Il arrive que des paroles fortes se traduisent en images dévastatrices. Tel est le cas en République démocratie du Congo, où la guerre qui fait rage dans le nord du Kivu est le reflet direct de l’insistance actuelle de Donald Trump sur l’importance des terres rares pour les Etats-Unis.
Soyons clairs: Trump n’est pas responsable de la guerre qui, depuis plus de dix ans, oppose dans cette très riche région congolaise, dont le sol regorge de minerai, l’armée de Kinshasa aux rebelles du Mouvement du 23 mars, le M. 23. Mais ce qu’il dit aujourd’hui à la Maison Blanche donne une idée des risques que cette course aux terres rares fait courir à de nombreuses populations et aux organisations humanitaires venues les assister. La preuve funeste vient d’en être apportée par la mort, dans une attaque sur leur convoi, de trois volontaires de l’Entraide Protestante Suisse.
La guerre du Kivu, et la prise ces derniers jours de Goma par le M23, encadré et armé par le Rwanda voisin, est une illustration parfaite de ce que Donald Trump affirme à propos du lointain Groënland, qu’il convoite ouvertement. Notre avenir, celui de nos téléphones portables, de nos équipements électroniques quotidiens, de notre économie numérique et de l’intelligence artificielle sur laquelle nous allons de plus en plus nous reposer, dépend de ces minerais comme le Lithium, le Coltan, le Scandium, le Promethium etc…
Intérêt stratégique
Disposer de mines et de réserves est donc d’un intérêt stratégique majeur pour les puissances mondiales ou régionales. Paul Kagame, l’influent président Rwandais, allié privilégié des Etats-Unis et d’Israël dans l’est de l’Afrique, en a depuis longtemps tiré les conséquences. L’est de la République démocratique du Congo est de facto «sa» colonie. Et les minerais qui en sortent sont l’une des mannes financières de ce «modèle rwandais» si souvent présenté comme la réussite à suivre pour les pays de la région.
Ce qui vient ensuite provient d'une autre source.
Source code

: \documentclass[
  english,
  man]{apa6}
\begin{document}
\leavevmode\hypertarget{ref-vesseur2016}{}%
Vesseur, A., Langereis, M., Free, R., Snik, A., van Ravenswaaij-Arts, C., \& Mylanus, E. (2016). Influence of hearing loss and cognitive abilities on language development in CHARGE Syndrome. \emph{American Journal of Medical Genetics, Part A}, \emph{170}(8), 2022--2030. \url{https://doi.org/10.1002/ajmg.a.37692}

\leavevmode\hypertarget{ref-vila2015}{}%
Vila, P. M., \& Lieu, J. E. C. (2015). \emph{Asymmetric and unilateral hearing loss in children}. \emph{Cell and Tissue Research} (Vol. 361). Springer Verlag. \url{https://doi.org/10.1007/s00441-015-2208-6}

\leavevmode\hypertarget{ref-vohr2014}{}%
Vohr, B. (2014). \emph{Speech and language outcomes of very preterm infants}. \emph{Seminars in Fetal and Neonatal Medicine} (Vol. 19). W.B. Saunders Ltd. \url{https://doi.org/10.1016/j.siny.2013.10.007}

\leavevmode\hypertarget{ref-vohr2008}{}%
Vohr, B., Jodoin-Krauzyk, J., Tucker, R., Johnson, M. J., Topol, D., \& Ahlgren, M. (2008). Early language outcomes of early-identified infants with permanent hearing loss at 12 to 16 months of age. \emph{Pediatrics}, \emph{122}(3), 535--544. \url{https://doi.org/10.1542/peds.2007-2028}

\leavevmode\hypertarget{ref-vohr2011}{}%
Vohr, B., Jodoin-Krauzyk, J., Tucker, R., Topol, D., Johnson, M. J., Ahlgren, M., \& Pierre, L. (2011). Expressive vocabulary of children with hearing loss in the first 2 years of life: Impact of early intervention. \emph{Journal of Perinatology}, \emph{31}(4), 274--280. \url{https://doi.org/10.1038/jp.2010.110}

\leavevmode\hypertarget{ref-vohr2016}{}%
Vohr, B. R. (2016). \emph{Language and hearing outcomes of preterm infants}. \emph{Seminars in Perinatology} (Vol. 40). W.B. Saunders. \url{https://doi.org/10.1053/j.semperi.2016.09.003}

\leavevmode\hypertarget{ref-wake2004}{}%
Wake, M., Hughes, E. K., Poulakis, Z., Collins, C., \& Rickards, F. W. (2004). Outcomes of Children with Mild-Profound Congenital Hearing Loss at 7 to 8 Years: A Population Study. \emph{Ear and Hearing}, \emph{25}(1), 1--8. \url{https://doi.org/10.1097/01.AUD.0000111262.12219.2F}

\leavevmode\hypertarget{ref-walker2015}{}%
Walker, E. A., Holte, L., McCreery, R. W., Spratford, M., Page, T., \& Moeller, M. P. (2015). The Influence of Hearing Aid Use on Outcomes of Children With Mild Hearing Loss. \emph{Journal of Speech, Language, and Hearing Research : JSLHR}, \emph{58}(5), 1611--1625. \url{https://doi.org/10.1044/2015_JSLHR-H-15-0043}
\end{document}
Est-ce une préfiguration du monde qui se prépare sous nos yeux? Avec d’un côté des pays aux frontières intenables, héritées de la colonisation ou des convulsions de l’histoire (on pense au Groënland, à l’Ukraine convoitée par la Russie, aux pays d’Asie centrale…). Et de l’autre des puissances prédatrices et voraces qui, soit directement – comme le fait Donald Trump – soit par l’intermédiaire de complices locaux, s’arrogent le contrôle des ressources indispensables à leur industrie.
Recolonisation du monde
Cette recolonisation du monde, en fonction des ressources du sous-sol, s’annonce impitoyable si rien n’est fait pour la réguler. Les jeux économiques sont tels, de l’économie numérique à la conquête spatiale, que les populations civiles prises dans cet étau se retrouvent exposées au pire, sans aucune protection. Plus grave: la fermeture décidée par Trump de l’USAid, l’agence humanitaire américaine, et sa volonté de prendre des sanctions contre la Cour Pénale Internationale (qui a inculpé plusieurs chefs de milices opérant au Congo) ouvre la voie à cette transformation du monde en une jungle où la loi du plus fort reprend le dessus. Avec pour seul objectif la domination technologique et industrielle.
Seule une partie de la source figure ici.